__TASK DIRECTIONS__
Locate, in the data below, the line that contains "left=2mm, opacityback=0, leftrule=.75mm]" and the line that contains "Consider the special"; reproduce exactly those two lines and every line between them, nothing more.

__DATASET__
--- START ---

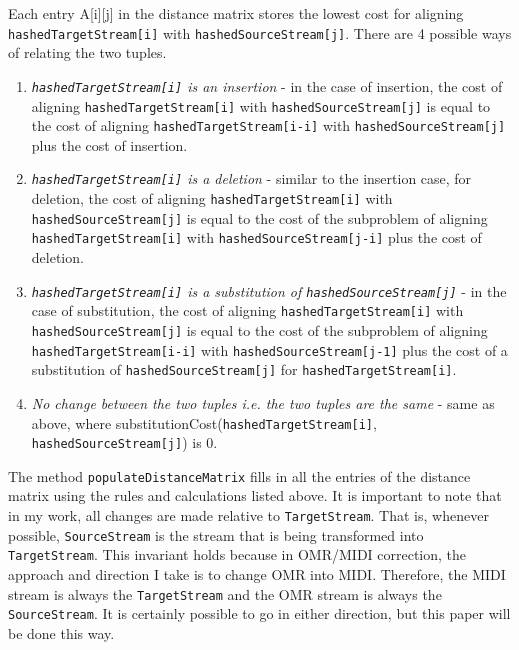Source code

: Each entry A[i][j] in the distance matrix stores the lowest cost for aligning\\
 \texttt{hashedTargetStream[i]} with \texttt{hashedSourceStream[j]}. There are 4 possible ways of relating the two tuples. 
\begin{enumerate}
\item \textit{\texttt{hashedTargetStream[i]} is an insertion} - in the case of insertion, the cost of aligning \texttt{hashedTargetStream[i]} with \texttt{hashedSourceStream[j]} is equal to the cost of aligning \texttt{hashedTargetStream[i-i]} with \texttt{hashedSourceStream[j]} plus the cost of insertion.

\item \textit{\texttt{hashedTargetStream[i]} is a deletion} - similar to the insertion case, for deletion, the cost of aligning \texttt{hashedTargetStream[i]} with \texttt{hashedSourceStream[j]} is equal to the cost of the subproblem of aligning \texttt{hashedTargetStream[i]}  with \texttt{hashedSourceStream[j-i]} plus the cost of deletion.

\item \textit{\texttt{hashedTargetStream[i]} is a substitution of \texttt{hashedSourceStream[j]}} - in the case of substitution, the cost of aligning \texttt{hashedTargetStream[i]} with \texttt{hashedSourceStream[j]} is equal to the cost of the subproblem of aligning \texttt{hashedTargetStream[i-i]} with \texttt{hashedSourceStream[j-1]} plus the cost of a substitution of  \texttt{hashedSourceStream[j]} for \texttt{hashedTargetStream[i]}.
 
\item \textit{No change between the two tuples i.e. the two tuples are the same} - same as above, where \- substitutionCost(\texttt{hashedTargetStream[i]}, \texttt{hashedSourceStream[j]}) is 0.
\end{enumerate}

The method \texttt{populateDistanceMatrix} fills in all the entries of the distance matrix using the rules and calculations listed above. It is important to note that in my work, all changes are made relative to \texttt{TargetStream}. That is, whenever possible, \texttt{SourceStream} is the stream that is being transformed into \texttt{TargetStream}. This invariant holds because in OMR/MIDI correction, the approach and direction I take is to change OMR into MIDI. Therefore, the MIDI stream is always the \texttt{TargetStream} and the OMR stream is always the \texttt{SourceStream}. It is certainly possible to go in either direction, but this paper will be done this way. 

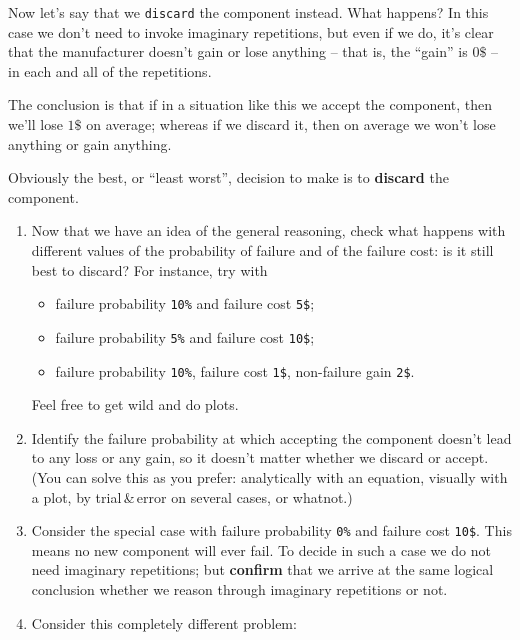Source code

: \documentclass[
  a4paper,
  DIV=11,
  numbers=noendperiod,
  oneside]{scrreprt}
\providecommand{\tightlist}{%
  \setlength{\itemsep}{0pt}\setlength{\parskip}{0pt}}\usepackage{longtable,booktabs,array}
\begin{document}
Now let's say that we \texttt{discard} the component instead. What
happens? In this case we don't need to invoke imaginary repetitions, but
even if we do, it's clear that the manufacturer doesn't gain or lose
anything -- that is, the ``gain'' is \(0\$\) -- in each and all of the
repetitions.

The conclusion is that if in a situation like this we {accept} the
component, then we'll {lose \(1\$\)} on average; whereas if we {discard}
it, then on average we won't {lose anything or gain anything}.

Obviously the best, or ``least worst'', decision to make is to
\textbf{discard} the component.

\begin{tcolorbox}[enhanced jigsaw, rightrule=.15mm, colbacktitle=quarto-callout-caution-color!10!white, coltitle=black, titlerule=0mm, title={\faIcon{pen} Exercises}, colback=white, bottomrule=.15mm, toptitle=1mm, opacitybacktitle=0.6, toprule=.15mm, arc=.35mm, bottomtitle=1mm, colframe=quarto-callout-caution-color-frame, breakable, left=2mm, opacityback=0, leftrule=.75mm]

\begin{enumerate}
\def\labelenumi{\arabic{enumi}.}
\item
  Now that we have an idea of the general reasoning, check what happens
  with different values of the probability of failure and of the failure
  cost: is it still best to discard? For instance, try with

  \begin{itemize}
  \tightlist
  \item
    failure probability \texttt{10\%} and failure cost \texttt{5\$};
  \item
    failure probability \texttt{5\%} and failure cost \texttt{10\$};
  \item
    failure probability \texttt{10\%}, failure cost \texttt{1\$},
    non-failure gain \texttt{2\$}.
  \end{itemize}

  Feel free to get wild and do plots.
\item
  Identify the failure probability at which accepting the component
  doesn't lead to any loss or any gain, so it doesn't matter whether we
  discard or accept. (You can solve this as you prefer: analytically
  with an equation, visually with a plot, by trial\,\&\,error on several
  cases, or whatnot.)
\item
  Consider the special case with failure probability \texttt{0\%} and
  failure cost \texttt{10\$}. This means no new component will ever
  fail. To decide in such a case we do not need imaginary repetitions;
  but \textbf{confirm} that we arrive at the same logical conclusion
  whether we reason through imaginary repetitions or not.
\item
  Consider this completely different problem:


\end{enumerate}
\end{tcolorbox}
\end{document}
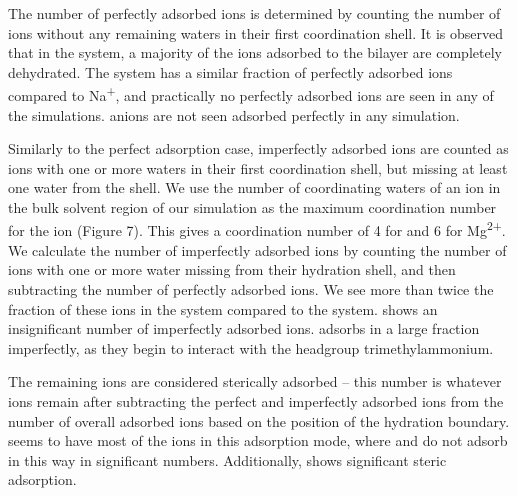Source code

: The number of perfectly adsorbed ions is determined by counting the number of ions without any remaining 
waters in their first coordination shell. It is observed that in the \na system, a 
majority of the ions adsorbed to the bilayer are completely dehydrated. %
The \li system has a similar fraction of perfectly adsorbed ions compared to Na\textsuperscript{+}, 
and practically no perfectly adsorbed 
ions are seen in any of the \mg simulations. \cl anions are not seen adsorbed perfectly in any simulation.

Similarly to the perfect adsorption case, imperfectly adsorbed ions are counted as ions with one or more waters in their 
first coordination shell, but missing at least one
water from the shell. {We use the number of coordinating waters of an ion in the bulk solvent region
    of our simulation as the maximum coordination number for the ion (Figure 7). This
gives a coordination number of 4 for \li and 6 for 
Mg\textsuperscript{2+}.} We calculate 
{the number of imperfectly adsorbed ions} by counting the number of ions with 
one or more water missing from their hydration shell, and then subtracting the number of perfectly adsorbed ions.
We see more than twice the fraction of these ions in the \li system compared to the \na system. \mg shows an insignificant
number of imperfectly adsorbed ions. \cl adsorbs in a large fraction imperfectly, as they begin to interact with the headgroup trimethylammonium.

The remaining ions are considered sterically adsorbed -- this number is whatever ions remain after subtracting the 
perfect and imperfectly adsorbed ions from the number of overall adsorbed ions based on the position of the hydration boundary. 
\mg seems to have most of the ions in this adsorption mode, where \na and \li do not 
adsorb in this way in significant numbers. Additionally, \cl shows significant steric adsorption.

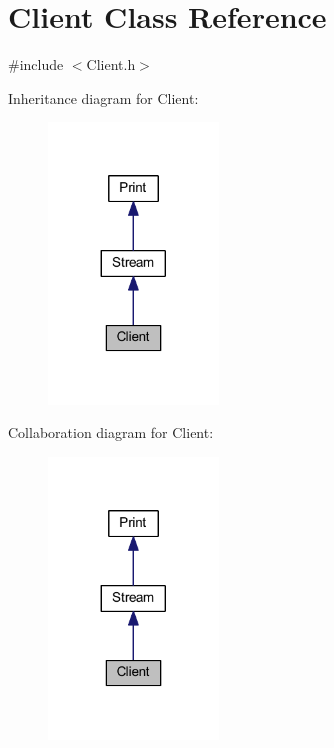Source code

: \hypertarget{class_client}{}\section{Client Class Reference}
\label{class_client}


{\ttfamily \#include $<$Client.\+h$>$}



Inheritance diagram for Client\+:
\nopagebreak
\begin{figure}[H]
\begin{center}
\leavevmode
\includegraphics[width=128pt]{class_client__inherit__graph}
\end{center}
\end{figure}


Collaboration diagram for Client\+:
\nopagebreak
\begin{figure}[H]
\begin{center}
\leavevmode
\includegraphics[width=128pt]{class_client__coll__graph}
\end{center}
\end{figure}
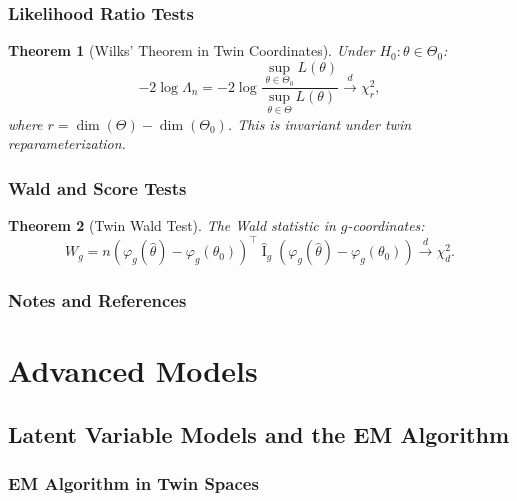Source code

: \documentclass[11pt,twoside]{book}
\theoremstyle{plain}
\newtheorem{theorem}{Theorem}[chapter]
\theoremstyle{definition}
\theoremstyle{remark}
\DeclareMathOperator{\Fisher}{I}
\begin{document}
\section{Likelihood Ratio Tests}
\label{sec:lrt}

\begin{theorem}[Wilks' Theorem in Twin Coordinates]
    Under $H_0 : \theta \in \Theta_0$:
    \[
    -2\log \Lambda_n = -2\log \frac{\sup_{\theta \in \Theta_0} L(\theta)}{\sup_{\theta \in \Theta} L(\theta)} \stackrel{d}{\to} \chi^2_r,
    \]
    where $r = \dim(\Theta) - \dim(\Theta_0)$. This is invariant under twin reparameterization.
\end{theorem}

\section{Wald and Score Tests}
\label{sec:wald_score}

\begin{theorem}[Twin Wald Test]
    The Wald statistic in $g$-coordinates:
    \[
    W_g = n(\varphi_g(\hat{\theta}) - \varphi_g(\theta_0))^\top \hat{\Fisher}_g (\varphi_g(\hat{\theta}) - \varphi_g(\theta_0)) \stackrel{d}{\to} \chi^2_d.
    \]
\end{theorem}

\section{Notes and References}
\label{sec:ch13_notes}


\part{Advanced Models}
\label{part:advanced}


\chapter{Latent Variable Models and the EM Algorithm}
\label{ch:em}

\section{EM Algorithm in Twin Spaces}
\label{sec:em_twin}
\end{document}
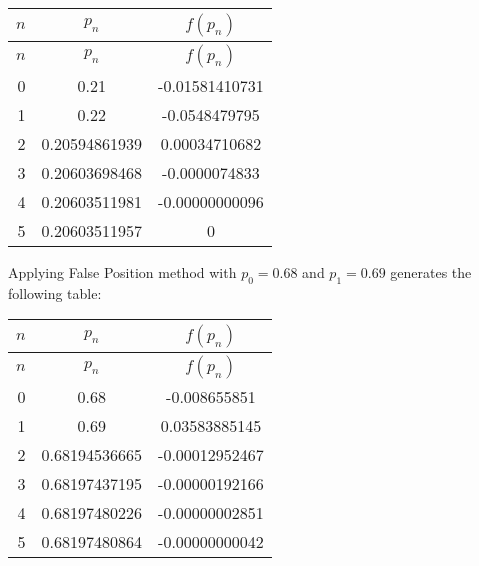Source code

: \documentclass[../../../../Assignments]{subfiles}
\begin{document}
\begin{solution}
\begin{enumerate}[label = \alph*)]
            \begin{longtable}{r S[table-format=1.11] S[table-format=-1.11]}
                \toprule
                \(n\)  &    {\(p_n\)}    &   {\(f(p_n)\)}   \\
                \midrule
                \endfirsthead
                \(n\)  &    {\(p_n\)}    &   {\(f(p_n)\)}   \\
                \midrule
                  &  0.21           &  -0.01581410731  \\
                    1  &  0.22           &  -0.0548479795   \\
                    2  &  0.20594861939  &   0.00034710682  \\
                    3  &  0.20603698468  &  -0.0000074833   \\
                    4  &  0.20603511981  &  -0.00000000096  \\
                    5  &  0.20603511957  &   0              \\
                \bottomrule
            \end{longtable}

            Applying False Position method with \(p_0 = \num{0.68}\) and \(p_1 =
            \num{0.69}\) generates the following table:

            \begin{longtable}{r S[table-format=1.11] S[table-format=-1.11]}
                \toprule
                \(n\)  &    {\(p_n\)}    &   {\(f(p_n)\)}   \\
                \midrule
                \endfirsthead
                \(n\)  &    {\(p_n\)}    &   {\(f(p_n)\)}   \\
                \midrule
                  &  0.68           &  -0.008655851    \\
                    1  &  0.69           &   0.03583885145  \\
                    2  &  0.68194536665  &  -0.00012952467  \\
                    3  &  0.68197437195  &  -0.00000192166  \\
                    4  &  0.68197480226  &  -0.00000002851  \\
                    5  &  0.68197480864  &  -0.00000000042  \\
                \bottomrule
            \end{longtable}
    \end{enumerate}
\end{solution}
\end{document}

--- END ---

__RESULT OF THE EXERCISE__
\begin{tcolorbox}[enhanced jigsaw, rightrule=.15mm, colbacktitle=quarto-callout-caution-color!10!white, coltitle=black, titlerule=0mm, title={\faIcon{pen} Exercises}, colback=white, bottomrule=.15mm, toptitle=1mm, opacitybacktitle=0.6, toprule=.15mm, arc=.35mm, bottomtitle=1mm, colframe=quarto-callout-caution-color-frame, breakable, left=2mm, opacityback=0, leftrule=.75mm]

\begin{enumerate}
\def\labelenumi{\arabic{enumi}.}
\item
  Now that we have an idea of the general reasoning, check what happens
  with different values of the probability of failure and of the failure
  cost: is it still best to discard? For instance, try with

  \begin{itemize}
  \tightlist
  \item
    failure probability \texttt{10\%} and failure cost \texttt{5\$};
  \item
    failure probability \texttt{5\%} and failure cost \texttt{10\$};
  \item
    failure probability \texttt{10\%}, failure cost \texttt{1\$},
    non-failure gain \texttt{2\$}.
  \end{itemize}

  Feel free to get wild and do plots.
\item
  Identify the failure probability at which accepting the component
  doesn't lead to any loss or any gain, so it doesn't matter whether we
  discard or accept. (You can solve this as you prefer: analytically
  with an equation, visually with a plot, by trial\,\&\,error on several
  cases, or whatnot.)
\item
  Consider the special case with failure probability \texttt{0\%} and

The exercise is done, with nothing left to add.